0
votes

This is my first time asking a question here (that's mean I'm really need help) and sorry for my bad English. I want to make a cnn-lstm layer for video classification in Keras but I have a problem on making my y_train. I will describe my problem after this. I have videos dataset (1 video has 10 frames) and I converted the videos to images. First I splited the dataset to xtrain, xtest, ytrain, and ytest (20% test, 80% train) and I did it.

X_train, X_test = img_data[:trainco], img_data[trainco:]
y_train, y_test = y[:trainco], y[trainco:]

X_train shape : (2280, 64, 64, 1) -> I have 2280 images, 64x64 height x widht, 1 channel

y_train shape : (2280, 26) -> 26 classes

And then I must reshape them before entering the cnn-lstm process. *note : I do the same thing with x_test and y_test

time_steps = 10 (because I have 10 frames per video)

X_train = X_train.reshape(int(X_train.shape[0] / time_steps), time_steps, X_train.shape[1], X_train.shape[2], X_train.shape[3])
y_train = y_train.reshape(int(y_train.shape[0] / time_steps), time_steps, y_train.shape[1])

X_train shape : (228, 10, 64, 64, 1), y_train shape : (228, 10, 26)

And then this is my model :

model = Sequential()
model.add(TimeDistributed(Conv2D(32, (3, 3), strides=(2, 2), activation='relu', padding='same'), input_shape=X_train.shape[1:]))
model.add(TimeDistributed(MaxPooling2D((2, 2), strides=(2, 2))))
model.add(TimeDistributed(Conv2D(32, (3, 3), padding='same', activation='relu')))
model.add(TimeDistributed(MaxPooling2D((2, 2), strides=(2, 2))))
model.add(TimeDistributed(Flatten()))
model.add(LSTM(256, return_sequences=False, input_shape=(64, 64)))
model.add(Dense(128))
model.add(Dense(64))
model.add(Dense(num_classes, activation='softmax'))
model.compile(loss='categorical_crossentropy', optimizer='adam', metrics=["accuracy"])
checkpoint = ModelCheckpoint(fname, monitor='acc', verbose=1, save_best_only=True, mode='max', save_weights_only=True)
hist = model.fit(X_train, y_train, batch_size=num_batch, nb_epoch=num_epoch, verbose=1, validation_data=(X_test, y_test), callbacks=[checkpoint])

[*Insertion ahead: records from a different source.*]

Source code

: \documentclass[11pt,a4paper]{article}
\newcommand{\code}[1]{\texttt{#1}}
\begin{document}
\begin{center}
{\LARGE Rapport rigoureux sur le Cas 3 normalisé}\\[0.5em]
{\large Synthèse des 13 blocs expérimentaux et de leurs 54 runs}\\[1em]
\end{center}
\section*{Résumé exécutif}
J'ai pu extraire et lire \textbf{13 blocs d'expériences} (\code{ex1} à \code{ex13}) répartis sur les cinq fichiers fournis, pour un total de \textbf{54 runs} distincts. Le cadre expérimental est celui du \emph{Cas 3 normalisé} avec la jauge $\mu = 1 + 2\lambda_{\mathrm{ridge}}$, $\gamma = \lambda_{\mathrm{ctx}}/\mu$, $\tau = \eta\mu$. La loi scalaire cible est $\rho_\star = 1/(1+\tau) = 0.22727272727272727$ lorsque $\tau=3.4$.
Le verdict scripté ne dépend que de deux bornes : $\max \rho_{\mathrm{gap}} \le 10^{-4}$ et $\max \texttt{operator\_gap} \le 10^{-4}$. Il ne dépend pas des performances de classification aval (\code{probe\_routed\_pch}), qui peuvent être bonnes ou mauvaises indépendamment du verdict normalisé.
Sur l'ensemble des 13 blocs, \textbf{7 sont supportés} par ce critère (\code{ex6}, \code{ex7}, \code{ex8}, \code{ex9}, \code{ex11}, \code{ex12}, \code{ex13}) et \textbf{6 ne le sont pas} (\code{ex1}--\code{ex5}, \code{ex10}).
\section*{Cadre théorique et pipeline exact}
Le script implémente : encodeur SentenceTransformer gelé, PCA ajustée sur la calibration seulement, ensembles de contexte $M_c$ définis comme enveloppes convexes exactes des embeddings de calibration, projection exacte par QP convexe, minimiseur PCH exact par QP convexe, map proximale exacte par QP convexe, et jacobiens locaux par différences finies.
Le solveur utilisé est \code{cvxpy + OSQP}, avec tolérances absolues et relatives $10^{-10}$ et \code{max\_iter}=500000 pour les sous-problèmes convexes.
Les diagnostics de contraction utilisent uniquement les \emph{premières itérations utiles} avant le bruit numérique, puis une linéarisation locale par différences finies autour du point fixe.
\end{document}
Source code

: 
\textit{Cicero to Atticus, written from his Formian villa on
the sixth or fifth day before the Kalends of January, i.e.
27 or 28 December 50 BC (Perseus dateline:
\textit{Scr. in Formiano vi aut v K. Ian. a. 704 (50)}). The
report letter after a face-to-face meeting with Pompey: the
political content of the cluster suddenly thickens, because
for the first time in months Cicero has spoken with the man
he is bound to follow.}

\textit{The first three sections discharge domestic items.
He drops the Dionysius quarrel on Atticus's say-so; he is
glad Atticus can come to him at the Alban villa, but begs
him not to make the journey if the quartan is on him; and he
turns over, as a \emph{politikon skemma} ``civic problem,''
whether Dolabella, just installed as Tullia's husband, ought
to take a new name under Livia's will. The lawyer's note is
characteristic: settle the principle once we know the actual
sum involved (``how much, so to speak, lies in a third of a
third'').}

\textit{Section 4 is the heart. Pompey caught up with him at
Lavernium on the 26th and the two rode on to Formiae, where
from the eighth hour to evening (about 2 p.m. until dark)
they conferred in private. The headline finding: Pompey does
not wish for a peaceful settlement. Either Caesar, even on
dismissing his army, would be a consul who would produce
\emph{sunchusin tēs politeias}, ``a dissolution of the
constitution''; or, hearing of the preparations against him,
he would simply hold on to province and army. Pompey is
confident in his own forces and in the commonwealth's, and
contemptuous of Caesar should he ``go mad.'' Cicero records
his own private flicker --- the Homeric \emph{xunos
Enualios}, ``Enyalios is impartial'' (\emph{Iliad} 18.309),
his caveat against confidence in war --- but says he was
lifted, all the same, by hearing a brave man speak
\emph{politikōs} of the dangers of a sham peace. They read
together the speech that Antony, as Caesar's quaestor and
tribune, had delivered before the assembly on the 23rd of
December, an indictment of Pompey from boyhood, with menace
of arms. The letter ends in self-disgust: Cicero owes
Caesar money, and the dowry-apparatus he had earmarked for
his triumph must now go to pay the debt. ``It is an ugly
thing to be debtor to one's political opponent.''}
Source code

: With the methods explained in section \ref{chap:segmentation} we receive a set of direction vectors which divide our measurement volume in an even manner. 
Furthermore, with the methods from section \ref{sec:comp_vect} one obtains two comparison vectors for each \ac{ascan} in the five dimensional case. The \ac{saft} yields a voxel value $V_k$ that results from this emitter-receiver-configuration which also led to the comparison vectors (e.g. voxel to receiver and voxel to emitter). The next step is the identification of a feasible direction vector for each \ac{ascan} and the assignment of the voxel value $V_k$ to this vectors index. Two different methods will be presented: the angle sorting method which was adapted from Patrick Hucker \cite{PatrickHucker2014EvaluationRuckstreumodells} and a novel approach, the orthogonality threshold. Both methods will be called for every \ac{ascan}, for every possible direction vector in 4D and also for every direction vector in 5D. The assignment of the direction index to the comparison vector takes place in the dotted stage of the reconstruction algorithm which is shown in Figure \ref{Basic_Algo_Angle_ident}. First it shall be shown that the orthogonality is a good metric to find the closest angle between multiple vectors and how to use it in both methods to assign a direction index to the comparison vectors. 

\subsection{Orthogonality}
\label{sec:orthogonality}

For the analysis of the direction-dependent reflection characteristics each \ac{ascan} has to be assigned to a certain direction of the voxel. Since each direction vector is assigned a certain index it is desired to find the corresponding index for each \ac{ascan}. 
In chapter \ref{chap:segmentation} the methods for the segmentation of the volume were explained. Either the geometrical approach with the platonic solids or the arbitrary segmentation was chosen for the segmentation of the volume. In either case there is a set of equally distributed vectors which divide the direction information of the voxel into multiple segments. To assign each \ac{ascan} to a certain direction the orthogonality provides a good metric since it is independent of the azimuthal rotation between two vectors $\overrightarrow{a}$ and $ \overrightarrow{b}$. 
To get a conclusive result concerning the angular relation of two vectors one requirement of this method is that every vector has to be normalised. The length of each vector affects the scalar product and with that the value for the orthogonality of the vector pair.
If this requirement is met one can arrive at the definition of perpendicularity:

But I got an error that says

ValueError: Error when checking target: expected dense_3 to have 2 dimensions, but got array with shape (228, 10, 26)

Like it says expected to have 2 dimensions. I changed the code to

y_train = y_train.reshape(int(y_train.shape[0] / time_steps), y_train.shape[1])

And I got an error again that says

ValueError: cannot reshape array of size 59280 into shape (228,26)

And then I change the code again to

y_train = y_train.reshape(y_train.shape[0], y_train.shape[1])

And I still got an error

ValueError: Input arrays should have the same number of samples as target arrays. Found 228 input samples and 2280 target samples.

What should I do? I know the problem but I don't know how to solve it. Please help me.

1

1 Answers

1
votes

I recreated a slightly simplified version of your situation to reproduce the problem. Basically, it appears that the LSTM layer is only putting out one result for the entire sequence of time steps, thereby reducing the dimension from 3 to 2 in the output. If you run my program below, I've added the model.summary() which provides details of the architecture.

from keras import Sequential
from keras.layers import TimeDistributed, Dense, Conv2D, MaxPooling2D, Flatten, LSTM
import numpy as np

X_train = np.random.random((228, 10, 64, 64, 1))
y_train = np.random.randint(2, size=(228, 10, 26))
num_classes = 26

# Create the model
model = Sequential()
model.add(TimeDistributed(Conv2D(32, (3, 3), strides=(2, 2), activation='relu', padding='same'), input_shape=X_train.shape[1:]))
model.add(TimeDistributed(MaxPooling2D((2, 2), strides=(2, 2))))
model.add(TimeDistributed(Conv2D(32, (3, 3), padding='same', activation='relu')))
model.add(TimeDistributed(MaxPooling2D((2, 2), strides=(2, 2))))
model.add(TimeDistributed(Flatten(),name='Flatten'))
model.add(LSTM(256, return_sequences=False, input_shape=(64, 64)))
model.add(Dense(128))
model.add(Dense(64))
model.add(Dense(num_classes, activation='softmax', name='FinalDense'))
model.compile(loss='categorical_crossentropy', optimizer='adam', metrics=["accuracy"])

#
model.summary()
# hist = model.fit(X_train, y_train, epochs=1)

I believe you'll need to decide if you want to reduce the dimension of the y_train (target) data to be consistent with the model, or change the model. I hope this helps.